There was beauty, no depression there. However, her distant voice
from beneath the clay could tell me to commit suicide.
"Kill yourself! Join me here beneath the earth, Klara."
And there is no doubt that it was her breathy voice
drifting into my ears.
Frieda whispers in death and I would visit her grave
to bring respiting moments of purgatories within.
By that time in my life, I often thought of my own coming sunset.
The glint of the knife in the dusking light as I unsheathed it
was like a flash of lightning in the corner of my eye.
It was there, where I was happy to join my friend in the grave.
But at that moment before I cut, with a firm grip on the handle,
I sensed a heaviness in my heart. My breathing had slowed
and became shallow. Happiness was suddenly tainted by fear.
After wandering through the smoldering rubble of my life,
I wanted to die. And through this narrative, the reader
will widen their eyelids thus unsheathing their perceptive eyes.
As my hand tremored before the first cut, I gazed
at Frieda's headstone one last time as a mortal,
and even my voice tremored as I stuttered,
"the knife dances upon my skin with only I as its partner."
I stopped, for the was a sudden, violent shiver that tore through me
quicker than it had built up. Mortality clearly bled out.
"With only I as its partner..." I continued with a tremoring voice,
"and of course, with a firm grip – I lead on...
with crimson footprints following us."
As I felt the cold, metallic tip of the knife puncturing my flesh,
I squealed and whined as I carried the tip down my forearm.
The first sight of running blood gave me hope, I remember.
So, to ease my thudding heart and go quietly into the night,
I again cut down my forearm. White-hot pain
that I had never felt before, brought me to the realization
that this is what death feels like. So, I continued to recite
my suicide poem, "now our dance has ended -
down the forearm and to the wrist, tears of joy run thick and red!"
Before I died, my eyes came to rest on my friend's headstone
till they glazed over. I leaned back against the trunk of a yew tree
and my eyelids snipped out the orange evening light.
I felt the warmth of the descending sun fade from my face.
I could imagine the illumination of my eyes dimmed
in my long-awaited sunset, as it bled into the blue twilight of my life.
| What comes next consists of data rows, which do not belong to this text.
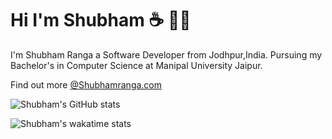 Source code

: # Hi I'm Shubham :coffee: :man_technologist:


<!--
**shubhamrangaa/shubhamrangaa** is a ✨ _special_ ✨ repository because its `README.md` (this file) appears on your GitHub profile.

Here are some ideas to get you started:

- 🔭 I’m currently working on ...
- 🌱 I’m currently learning ...
- 👯 I’m looking to collaborate on ...
- 🤔 I’m looking for help with ...
- 💬 Ask me about ...
- 📫 How to reach me: ...
- 😄 Pronouns: ...
- ⚡ Fun fact: ...
-->

I'm Shubham Ranga a Software Developer from Jodhpur,India. Pursuing my Bachelor's in Computer Science at Manipal University Jaipur.

Find out more [@Shubhamranga.com](https://shubhamranga.com/)


![Shubham's GitHub stats](https://github-readme-stats-shubhamrangaa.vercel.app/api/?username=shubhamrangaa&count_private=true&show_icons=true&theme=midnight-purple&hide=contribs,issues)

![Shubham's wakatime stats](https://github-readme-stats-shubhamrangaa.vercel.app/api/wakatime?username=shubhamrangaa&layout=compact)
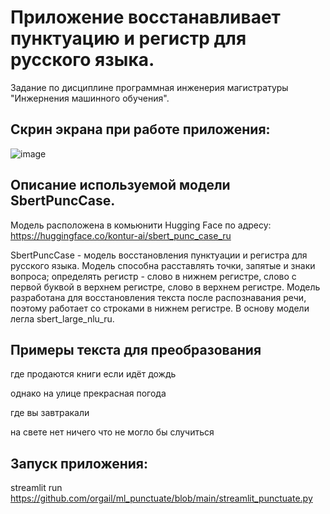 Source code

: # Приложение восстанавливает пунктуацию и регистр для русского языка.

Задание по дисциплине программная инженерия магистратуры "Инжернения машинного обучения".

## Скрин экрана при работе приложения:

![image](https://user-images.githubusercontent.com/25247673/202898685-09ee299f-98cd-4774-9ebe-0d66e9730fc3.png)


## Описание используемой модели SbertPuncCase.

Модель расположена в комьюнити Hugging Face по адресу:
https://huggingface.co/kontur-ai/sbert_punc_case_ru

SbertPuncCase - модель восстановления пунктуации и регистра для русского языка. Модель способна расставлять точки, запятые и знаки вопроса; определять регистр - слово в нижнем регистре, слово с первой буквой в верхнем регистре, слово в верхнем регистре. Модель разработана для восстановления текста после распознавания речи, поэтому работает со строками в нижнем регистре. В основу модели легла sbert_large_nlu_ru.


## Примеры текста для преобразования

где продаются книги если идёт дождь

однако на улице прекрасная погода

где вы завтракали

на свете нет ничего что не могло бы случиться


## Запуск приложения:

streamlit run https://github.com/orgail/ml_punctuate/blob/main/streamlit_punctuate.py

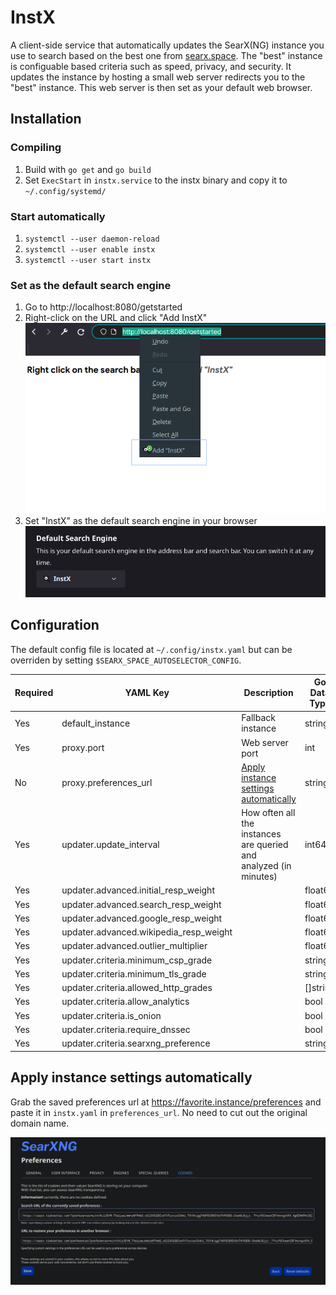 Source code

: # InstX

A client-side service that automatically updates the SearX(NG) instance you use to search based on the best one from [searx.space](https://searx.space). The "best" instance is configuable based criteria such as speed, privacy, and security. It updates the instance by hosting a small web server redirects you to the "best" instance. This web server is then set as your default web browser.

## Installation

### Compiling
1. Build with `go get` and `go build`
2. Set `ExecStart` in `instx.service` to the instx binary and copy it to `~/.config/systemd/`

### Start automatically
1. `systemctl --user daemon-reload`
2. `systemctl --user enable instx`
3. `systemctl --user start instx`

### Set as the default search engine
1. Go to http://localhost:8080/getstarted
2. Right-click on the URL and click "Add InstX"
![Add InstX](./images/getstarted.png)
3. Set "InstX" as the default search engine in your browser
![Set as default search engine](./images/ff_default_search_engine.png)

## Configuration
The default config file is located at `~/.config/instx.yaml` but can be overriden by setting `$SEARX_SPACE_AUTOSELECTOR_CONFIG`.

|Required|YAML Key|Description|Go Data Type|Default Value|
|---|---|---|---|---|
|Yes|default_instance|Fallback instance|string|None|
|Yes|proxy.port|Web server port|int|8080|
|No|proxy.preferences_url|[Apply instance settings automatically](#apply-instance-settings-automatically)|string|None|
|Yes|updater.update_interval|How often all the instances are queried and analyzed (in minutes)|int64|180 (3 hours)|
|Yes|updater.advanced.initial_resp_weight||float64|1.2|
|Yes|updater.advanced.search_resp_weight||float64|1.2|
|Yes|updater.advanced.google_resp_weight||float64|0.6|
|Yes|updater.advanced.wikipedia_resp_weight||float64|0.8|
|Yes|updater.advanced.outlier_multiplier||float64|2.0|
|Yes|updater.criteria.minimum_csp_grade||string|A|
|Yes|updater.criteria.minimum_tls_grade||string|A|
|Yes|updater.criteria.allowed_http_grades||[]string|[V, F, C]|
|Yes|updater.criteria.allow_analytics||bool|no|
|Yes|updater.criteria.is_onion||bool|no|
|Yes|updater.criteria.require_dnssec||bool|no|
|Yes|updater.criteria.searxng_preference||string|required|

## Apply instance settings automatically

Grab the saved preferences url at https://favorite.instance/preferences and paste it in `instx.yaml` in `preferences_url`. No need to cut out the original domain name.

![Instance preferences](./images/preferences_url.png)

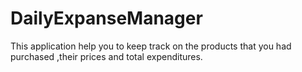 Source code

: # DailyExpanseManager
This application help you to keep track on the products that you had purchased ,their prices and total
expenditures.
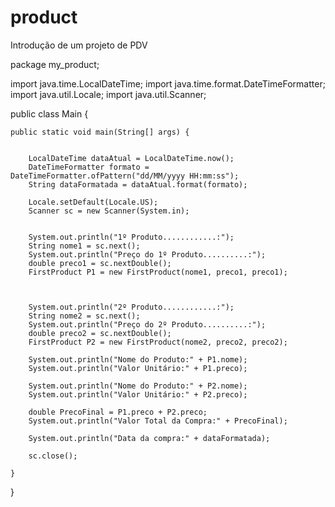 # product
Introdução de um projeto de PDV

package my_product;

import java.time.LocalDateTime;
import java.time.format.DateTimeFormatter;
import java.util.Locale;
import java.util.Scanner;

public class Main {

	public static void main(String[] args) {
		
		
		LocalDateTime dataAtual = LocalDateTime.now();
		DateTimeFormatter formato = DateTimeFormatter.ofPattern("dd/MM/yyyy HH:mm:ss");
		String dataFormatada = dataAtual.format(formato);
		
		Locale.setDefault(Locale.US);
		Scanner sc = new Scanner(System.in);
		
	
		System.out.println("1º Produto............:");
		String nome1 = sc.next();
		System.out.println("Preço do 1º Produto..........:");
		double preco1 = sc.nextDouble();
		FirstProduct P1 = new FirstProduct(nome1, preco1, preco1);
		
		
		
		System.out.println("2º Produto............:");
		String nome2 = sc.next();
		System.out.println("Preço do 2º Produto..........:");
		double preco2 = sc.nextDouble();
		FirstProduct P2 = new FirstProduct(nome2, preco2, preco2);
		
		System.out.println("Nome do Produto:" + P1.nome);
		System.out.println("Valor Unitário:" + P1.preco);
		
		System.out.println("Nome do Produto:" + P2.nome);
		System.out.println("Valor Unitário:" + P2.preco);
		
		double PrecoFinal = P1.preco + P2.preco;
		System.out.println("Valor Total da Compra:" + PrecoFinal);
		
		System.out.println("Data da compra:" + dataFormatada);
		
		sc.close();

	}

}
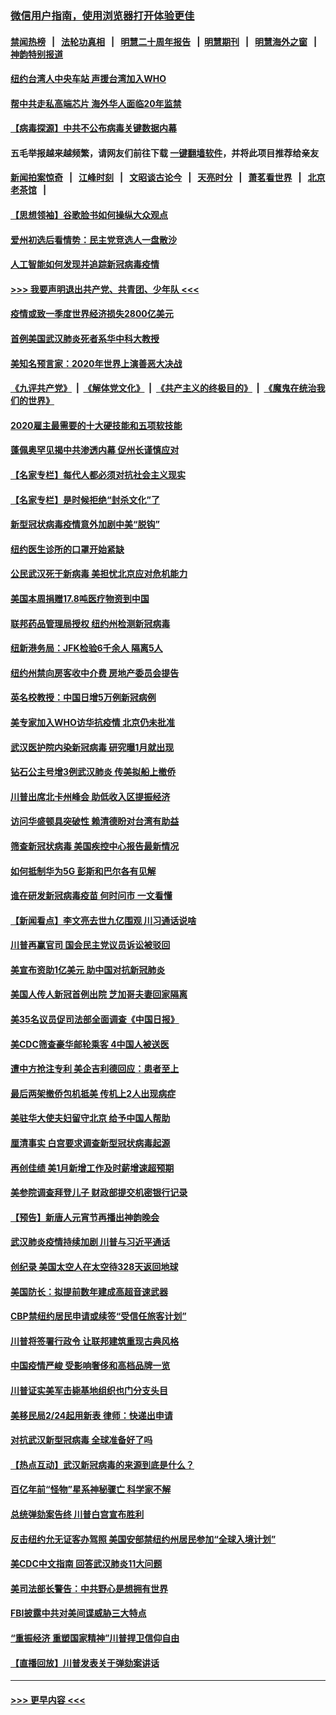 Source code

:### [微信用户指南，使用浏览器打开体验更佳](https://github.com/gfw-breaker/banned-news1/blob/master/indexes/wechat-guide.md?t=0)
#### [禁闻热榜](热点新闻.md?t=0)  &nbsp;&nbsp;|&nbsp;&nbsp; [法轮功真相](https://github.com/gfw-breaker/truth/blob/master/README.md?t=0) &nbsp;&nbsp;|&nbsp;&nbsp; [明慧二十周年报告](https://github.com/gfw-breaker/mh-reports/blob/master/README.md?t=0) &nbsp;&nbsp;|&nbsp;&nbsp;[明慧期刊](https://github.com/gfw-breaker/mh-qikan) &nbsp;&nbsp;|&nbsp;&nbsp; [明慧海外之窗](https://github.com/gfw-breaker/mh-news/blob/master/README.md?t=0) &nbsp;&nbsp;|&nbsp;&nbsp; [神韵特别报道](https://github.com/gfw-breaker/mh-news/blob/master/shenyun.md?t=0)
#### [纽约台湾人中央车站  声援台湾加入WHO](../pages/nsc412/n11857757.md?t=02102022) 
#### [帮中共走私高端芯片 海外华人面临20年监禁](../pages/nsc412/n11855016.md?t=02102022) 
#### [【病毒探源】中共不公布病毒关键数据内幕](../pages/nsc412/n11856584.md?t=02102022) 
#### 五毛举报越来越频繁，请网友们前往下载 [一键翻墙软件](https://github.com/gfw-breaker/ssr-accounts)，并将此项目推荐给亲友
#### [新闻拍案惊奇](https://github.com/gfw-breaker/banned-news1/blob/master/pages/link4.md) &nbsp;&nbsp;|&nbsp;&nbsp; [江峰时刻](https://github.com/gfw-breaker/banned-news1/blob/master/pages/link4.md) &nbsp;&nbsp;|&nbsp;&nbsp; [文昭谈古论今](https://github.com/gfw-breaker/banned-news1/blob/master/pages/link4.md) &nbsp;&nbsp;|&nbsp;&nbsp; [天亮时分](https://github.com/gfw-breaker/banned-news1/blob/master/pages/link4.md) &nbsp;&nbsp;|&nbsp;&nbsp; [萧茗看世界](https://github.com/gfw-breaker/banned-news1/blob/master/pages/link4.md) &nbsp;&nbsp;|&nbsp;&nbsp; [北京老茶馆](https://github.com/gfw-breaker/banned-news1/blob/master/pages/link4.md) &nbsp;&nbsp;|&nbsp;&nbsp; 
#### [【思想领袖】谷歌脸书如何操纵大众观点](../pages/nsc412/n11680874.md?t=02102022) 
#### [爱州初选后看情势：民主党竞选人一盘散沙](../pages/nsc412/n11856557.md?t=02102022) 
#### [人工智能如何发现并追踪新冠病毒疫情](../pages/nsc412/n11856398.md?t=02102022) 
#### [>>> 我要声明退出共产党、共青团、少年队 <<<](https://github.com/begood0513/goodnews/blob/master/quit/letter.md) 
#### [疫情或致一季度世界经济损失2800亿美元](../pages/nsc412/n11855639.md?t=02102022) 
#### [首例美国武汉肺炎死者系华中科大教授](../pages/nsc412/n11855500.md?t=02102022) 
#### [美知名预言家：2020年世界上演善恶大决战](../pages/nsc412/n11855418.md?t=02102022) 
#### [《九评共产党》](https://github.com/begood0513/9ping.md/blob/master/README.md) &nbsp;|&nbsp; [《解体党文化》](../../../../jtdwh.md/blob/master/README.md)  &nbsp;|&nbsp; [《共产主义的终极目的》](../../../../gczydzjmd.md/blob/master/README.md) &nbsp;|&nbsp; [《魔鬼在统治我们的世界》](../../../../mgztzwmdsj.md/blob/master/README.md) 
#### [2020雇主最需要的十大硬技能和五项软技能](../pages/nsc412/n11850953.md?t=02102022) 
#### [蓬佩奥罕见揭中共渗透内幕 促州长谨慎应对](../pages/nsc412/n11854685.md?t=02102022) 
#### [【名家专栏】每代人都必须对抗社会主义现实](../pages/nsc412/n11831412.md?t=02102022) 
#### [【名家专栏】是时候拒绝“封杀文化”了](../pages/nsc412/n11814093.md?t=02102022) 
#### [新型冠状病毒疫情意外加剧中美“脱钩”](../pages/nsc412/n11854475.md?t=02102022) 
#### [纽约医生诊所的口罩开始紧缺](../pages/nsc412/n11853364.md?t=02102022) 
#### [公民武汉死于新病毒 美担忧北京应对危机能力](../pages/nsc412/n11854331.md?t=02102022) 
#### [美国本周捐赠17.8吨医疗物资到中国](../pages/nsc412/n11854269.md?t=02102022) 
#### [联邦药品管理局授权  纽约州检测新冠病毒](../pages/nsc412/n11853371.md?t=02102022) 
#### [纽新港务局：JFK检验6千余人  隔离5人](../pages/nsc412/n11853366.md?t=02102022) 
#### [纽约州禁向房客收中介费  房地产委员会提告](../pages/nsc412/n11853360.md?t=02102022) 
#### [英名校教授：中国日增5万例新冠病例](../pages/nsc412/n11854174.md?t=02102022) 
#### [美专家加入WHO访华抗疫情 北京仍未批准](../pages/nsc412/n11854043.md?t=02102022) 
#### [武汉医护院内染新冠病毒 研究曝1月就出现](../pages/nsc412/n11852928.md?t=02102022) 
#### [钻石公主号增3例武汉肺炎 传美拟船上撤侨](../pages/nsc412/n11853240.md?t=02102022) 
#### [川普出席北卡州峰会 助低收入区提振经济](../pages/nsc412/n11853232.md?t=02102022) 
#### [访问华盛顿具突破性 赖清德盼对台湾有助益](../pages/nsc412/n11853129.md?t=02102022) 
#### [筛查新冠状病毒 美国疾控中心报告最新情况](../pages/nsc412/n11853070.md?t=02102022) 
#### [如何抵制华为5G 彭斯和巴尔各有见解](../pages/nsc412/n11852535.md?t=02102022) 
#### [谁在研发新冠病毒疫苗 何时问市 一文看懂](../pages/nsc412/n11852840.md?t=02102022) 
#### [【新闻看点】李文亮去世九亿围观 川习通话说啥](../pages/nsc412/n11852360.md?t=02102022) 
#### [川普再赢官司 国会民主党议员诉讼被驳回](../pages/nsc412/n11852287.md?t=02102022) 
#### [美宣布资助1亿美元 助中国对抗新冠肺炎](../pages/nsc412/n11852531.md?t=02102022) 
#### [美国人传人新冠首例出院 芝加哥夫妻回家隔离](../pages/nsc412/n11852452.md?t=02102022) 
#### [美35名议员促司法部全面调查《中国日报》](../pages/nsc412/n11852435.md?t=02102022) 
#### [美CDC筛查豪华邮轮乘客 4中国人被送医](../pages/nsc412/n11852085.md?t=02102022) 
#### [遭中方抢注专利 美企吉利德回应：患者至上](../pages/nsc412/n11852037.md?t=02102022) 
#### [最后两架撤侨包机抵美 传机上2人出现病症](../pages/nsc412/n11852173.md?t=02102022) 
#### [美驻华大使夫妇留守北京 给予中国人帮助](../pages/nsc412/n11852165.md?t=02102022) 
#### [厘清事实 白宫要求调查新型冠状病毒起源](../pages/nsc412/n11852106.md?t=02102022) 
#### [再创佳绩 美1月新增工作及时薪增速超预期](../pages/nsc412/n11852174.md?t=02102022) 
#### [美参院调查拜登儿子 财政部提交机密银行记录](../pages/nsc412/n11851808.md?t=02102022) 
#### [【预告】新唐人元宵节再播出神韵晚会](../pages/nsc412/n11843192.md?t=02102022) 
#### [武汉肺炎疫情持续加剧 川普与习近平通话](../pages/nsc412/n11851613.md?t=02102022) 
#### [创纪录 美国太空人在太空待328天返回地球](../pages/nsc412/n11851266.md?t=02102022) 
#### [美国防长：拟提前数年建成高超音速武器](../pages/nsc412/n11850959.md?t=02102022) 
#### [CBP禁纽约居民申请或续签“受信任旅客计划”](../pages/nsc412/n11850857.md?t=02102022) 
#### [川普将签署行政令 让联邦建筑重现古典风格](../pages/nsc412/n11850654.md?t=02102022) 
#### [中国疫情严峻 受影响奢侈和高档品牌一览](../pages/nsc412/n11850319.md?t=02102022) 
#### [川普证实美军击毙基地组织也门分支头目](../pages/nsc412/n11850383.md?t=02102022) 
#### [美移民局2/24起用新表 律师：快递出申请](../pages/nsc412/n11848220.md?t=02102022) 
#### [对抗武汉新型冠病毒 全球准备好了吗](../pages/nsc412/n11850142.md?t=02102022) 
#### [【热点互动】武汉新冠病毒的来源到底是什么？](../pages/nsc412/n11849749.md?t=02102022) 
#### [百亿年前“怪物”星系神秘骤亡 科学家不解](../pages/nsc412/n11849863.md?t=02102022) 
#### [总统弹劾案告终 川普白宫宣布胜利](../pages/nsc412/n11849985.md?t=02102022) 
#### [反击纽约允无证客办驾照  美国安部禁纽约州居民参加“全球入境计划”](../pages/nsc412/n11849828.md?t=02102022) 
#### [美CDC中文指南 回答武汉肺炎11大问题](../pages/nsc412/n11849703.md?t=02102022) 
#### [美司法部长警告：中共野心是想拥有世界](../pages/nsc412/n11849769.md?t=02102022) 
#### [FBI披露中共对美间谍威胁三大特点](../pages/nsc412/n11849700.md?t=02102022) 
#### [“重振经济 重塑国家精神”川普捍卫信仰自由](../pages/nsc412/n11849641.md?t=02102022) 
#### [【直播回放】川普发表关于弹劾案讲话](../pages/nsc412/n11849472.md?t=02102022) 

----
#### [ >>> 更早内容 <<< ](../indexes/nsc412-earlier.md)
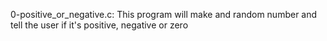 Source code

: 0-positive_or_negative.c: This program will make and random number and tell the user if it's positive, negative or zero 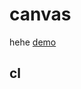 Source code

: # canvas
hehe
<a href ="https://gitcuamanhne-ahihi.github.io/canvas/dist" target = "_blank"> demo <a>
 ## cl
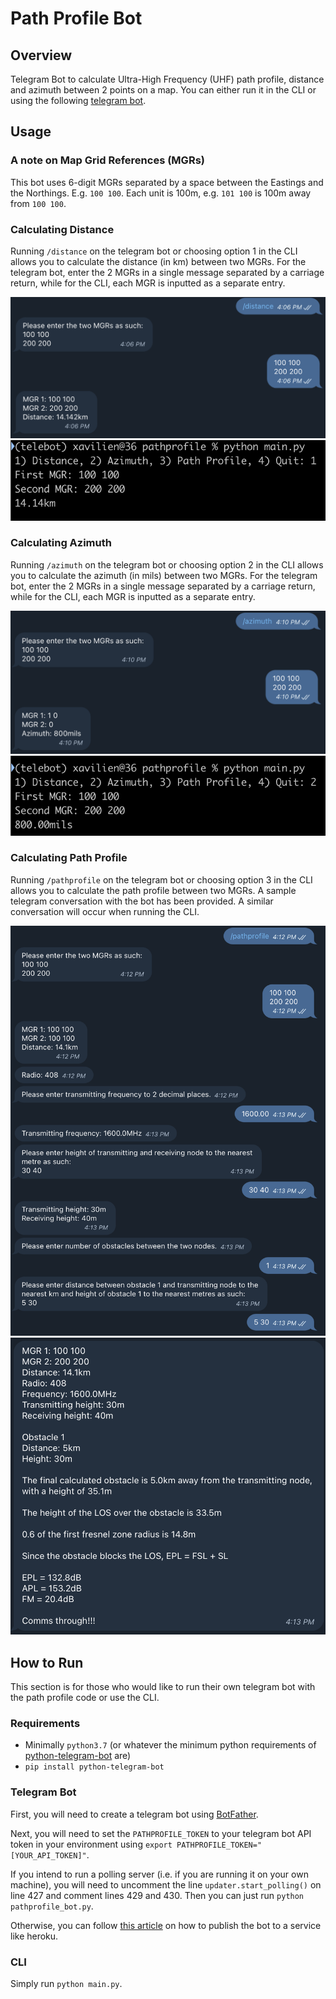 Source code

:# Path Profile Bot

## Overview
Telegram Bot to calculate Ultra-High Frequency (UHF) path profile, distance and azimuth between 2 points on a map. You can either run it in the CLI or using the following [telegram bot](https://telegram.me/pathprofile_bot).

## Usage
### A note on Map Grid References (MGRs)
This bot uses 6-digit MGRs separated by a space between the Eastings and the Northings. E.g. `100 100`. Each unit is 100m, e.g. `101 100` is 100m away from `100 100`.

### Calculating Distance
Running `/distance` on the telegram bot or choosing option 1 in the CLI allows you to calculate the distance (in km) between two MGRs. For the telegram bot, enter the 2 MGRs in a single message separated by a carriage return, while for the CLI, each MGR is inputted as a separate entry.

![Telegram Distance Screenshot](images/distance1.png)
![CLI Distance Screenshot](images/distance2.png)

### Calculating Azimuth
Running `/azimuth` on the telegram bot or choosing option 2 in the CLI allows you to calculate the azimuth (in mils) between two MGRs. For the telegram bot, enter the 2 MGRs in a single message separated by a carriage return, while for the CLI, each MGR is inputted as a separate entry.

![Telegram Azimuth Screenshot](images/azimuth1.png)
![CLI Azimuth Screenshot](images/azimuth2.png)

### Calculating Path Profile
Running `/pathprofile` on the telegram bot or choosing option 3 in the CLI allows you to calculate the path profile between two MGRs. A sample telegram conversation with the bot has been provided. A similar conversation will occur when running the CLI.

![Telegram Path Profile Screenshot 1](images/pathprofile1.png)
![Telegram Path Profile Screenshot 2](images/pathprofile2.png)


## How to Run
This section is for those who would like to run their own telegram bot with the path profile code or use the CLI.

### Requirements
- Minimally `python3.7` (or whatever the minimum python requirements of [python-telegram-bot](https://python-telegram-bot.readthedocs.io) are)
- `pip install python-telegram-bot`

### Telegram Bot
First, you will need to create a telegram bot using [BotFather](https://t.me/botfather).

Next, you will need to set the `PATHPROFILE_TOKEN` to your telegram bot API token in your environment using `export PATHPROFILE_TOKEN="[YOUR_API_TOKEN]"`.

If you intend to run a polling server (i.e. if you are running it on your own machine), you will need to uncomment the line `updater.start_polling()` on line 427 and comment lines 429 and 430. Then you can just run `python pathprofile_bot.py`.

Otherwise, you can follow [this article](https://towardsdatascience.com/how-to-deploy-a-telegram-bot-using-heroku-for-free-9436f89575d2) on how to publish the bot to a service like heroku.



### CLI
Simply run `python main.py`. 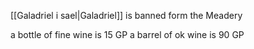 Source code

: [[Galadriel i sael|Galadriel]] is banned form the Meadery

a bottle of fine wine is 15 GP
a barrel of ok wine is 90 GP


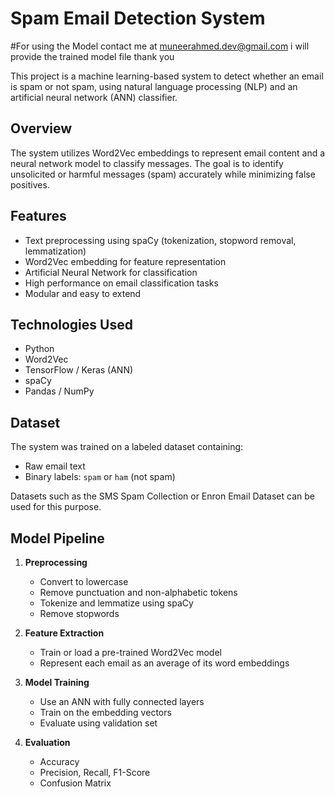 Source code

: # Spam Email Detection System
#For using the Model contact me at muneerahmed.dev@gmail.com  i will provide the trained model file thank you

This project is a machine learning-based system to detect whether an email is spam or not spam, using natural language processing (NLP) and an artificial neural network (ANN) classifier.

## Overview

The system utilizes Word2Vec embeddings to represent email content and a neural network model to classify messages. The goal is to identify unsolicited or harmful messages (spam) accurately while minimizing false positives.

## Features

- Text preprocessing using spaCy (tokenization, stopword removal, lemmatization)
- Word2Vec embedding for feature representation
- Artificial Neural Network for classification
- High performance on email classification tasks
- Modular and easy to extend

## Technologies Used

- Python
- Word2Vec
- TensorFlow / Keras (ANN)
- spaCy
- Pandas / NumPy

## Dataset

The system was trained on a labeled dataset containing:
- Raw email text
- Binary labels: `spam` or `ham` (not spam)

Datasets such as the SMS Spam Collection or Enron Email Dataset can be used for this purpose.

## Model Pipeline

1. **Preprocessing**
   - Convert to lowercase
   - Remove punctuation and non-alphabetic tokens
   - Tokenize and lemmatize using spaCy
   - Remove stopwords

2. **Feature Extraction**
   - Train or load a pre-trained Word2Vec model
   - Represent each email as an average of its word embeddings

3. **Model Training**
   - Use an ANN with fully connected layers
   - Train on the embedding vectors
   - Evaluate using validation set

4. **Evaluation**
   - Accuracy
   - Precision, Recall, F1-Score
   - Confusion Matrix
I awoke in rebirth at the witching hour. I lifted an eyelid and noticed
the earth washed in the milky hues of the full moon,
which itself shined white-hot. And there was mist, a vagueness.
"One hug," I muttered, "I just wish I could've given' ya one last hug."
Without parting my teary eyelids, I crawled over Frieda=s grave,
wrapped my bloody arms around her headstone and pressed my lips into the moss.
"Come back." Tears trickled into the moss. "Come back."
Then a breathy voice crept into my ear, "Klara." I hoisted a damp eyelid
and the chilly night gave a fresh chill to my bare, teary eye.
"Klara?" I heard again as both my eyelids unlocked from death.
I remember imagining that I would see an imposing gate to Hell,
in the backdrop of a blood-red sky while my guide would, at some point,
motion me to gaze at the heavens behind me -
and I would lay earthly eyes on that distant Paradiso.
One last look at what was the heaven of my life.